Diogo Costa Amarante is a Berlinale regular. He was a Talent Campus (now Berlinale Talents) participant in 2009, he returned with his short film As Rosas Brancas to the Berlinale Shorts selection in 2014, and came back to win the Golden Bear for Best Short Film with Cidade Pequena in 2016. Diogo was born in Portugal where he graduated in law before making his directing debut with the short documentary Jumate/Jumate, which brought him immediate success with several international festival awards. This year, Diogo is the member of the Short Film Jury. He told us about the social responsibility, surprises, and a big, warm, cozy and lovely bear.

You studied law. What made you change your mind to become a director?

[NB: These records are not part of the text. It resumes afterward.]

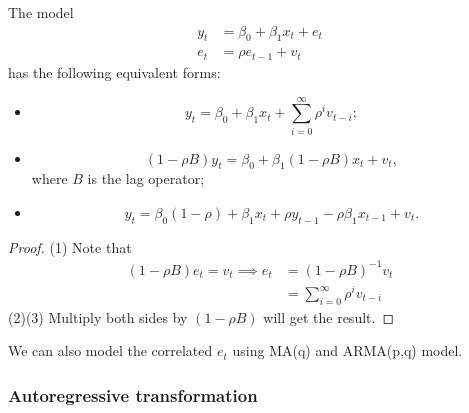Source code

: \begin{refsection}
\begin{remark}
\end{remark}


\begin{lemma}\cite[361]{hill2010principles}
The model 	
\begin{align*}
y_t &= \beta_0 + \beta_1 x_t + e_t \\
e_t & = \rho e_{t-1} + v_t
\end{align*}
has the following equivalent forms:
\begin{itemize}
	\item $$y_t = \beta_0 + \beta_1 x_t + \sum_{i=0}^\infty \rho^i v_{t-i};$$
	\item $$(1 - \rho B)y_t = \beta_0 + \beta_1(1 - \rho B) x_t  + v_t,$$
	where $B$ is the lag operator;
	\item $$y_t = \beta_0(1 - \rho) + \beta_1 x_t + \rho y_{t-1} - \rho \beta_1 x_{t-1} + v_t.$$
\end{itemize} 
\end{lemma}
\begin{proof}
	(1) Note that 
\begin{align*}
	(1 - \rho B) e_t= v_t \implies e_t  &=(1 - \rho B)^{-1} v_t \\
	& =  \sum_{i=0}^\infty \rho^i v_{t-i}
\end{align*}
(2)(3) Multiply both sides by $(1 - \rho B)$ will get the result.	
\end{proof}


\begin{remark}
We can also model the correlated $e_t$ using MA(q) and ARMA(p,q) model.	
\end{remark}


\subsubsection{Autoregressive transformation}

\begin{lemma}\cite[254]{theil1971principles}


\end{lemma}
\end{refsection}
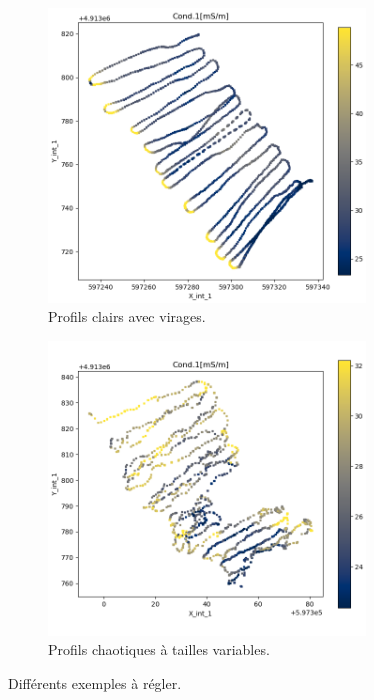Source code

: \documentclass[12pt]{article}
\begin{document}
    \begin{figure}[ht!]
        \centering
        \begin{subfigure}[b]{0.475\textwidth}
            \centering
            \includegraphics[width=0.925\textwidth]{Images/PseudoProf_1.png}
            \caption[]{{ \small Profils clairs avec virages.}}    
            \label{fig:2_pp_1}
        \end{subfigure}
        \hfill
        \begin{subfigure}[b]{0.475\textwidth}  
            \centering 
            \includegraphics[width=0.925\textwidth]{Images/PseudoProf_2.png}
            \caption[]{{\small Profils chaotiques à tailles variables.}}    
        \end{subfigure}
        \caption{Différents exemples à régler.}
    \end{figure}
\end{document}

I didn’t change my mind. Circumstances drove me into filmmaking. It was an organic switch. It was never a premeditated decision but something that, the way I perceive it, was supposed to happen. 10 years ago I took vacations from the office to participate in a film contest, after that, year after year, project after project, it naturally became my full time occupation.

You seem to be interested in both documentary and narrative fiction – do you feel there are strong boundaries between the two?

When Godard was asked about the boundaries between documentary and fiction, he said that “If you want to make a documentary you should automatically go to the fiction, and if you want to nourish your fiction you have to come back to reality.”

Diogo Costa Amarante

You are in the process of developing your first feature. How is it a different experience from making short films? Do you plan to return to shorts and documentaries after this?

The biggest difference is the amount of time and work you have to dedicate to the writing. Particularly, the challenge of creating characters from scratch. In almost all my previous films I cast and worked with people I knew before. Because of that, the films, even when totally fiction, in my head, they were closer to a lyrical portrait of them rather than fictional characters moving inside a fabricated story. Even in the feature I’m writing, although it’s obviously a fiction, the plan is to enrich it with documentary elements afterwards. Make the narrative constantly interact with the non staged movement occurring in the public spaces which will infuse the images and situations with life and spontaneity. Consequently I never feel I’m moving from documentary to fiction or vice versa. It’s almost impossible for me to conceive a film where those two elements don’t coexist.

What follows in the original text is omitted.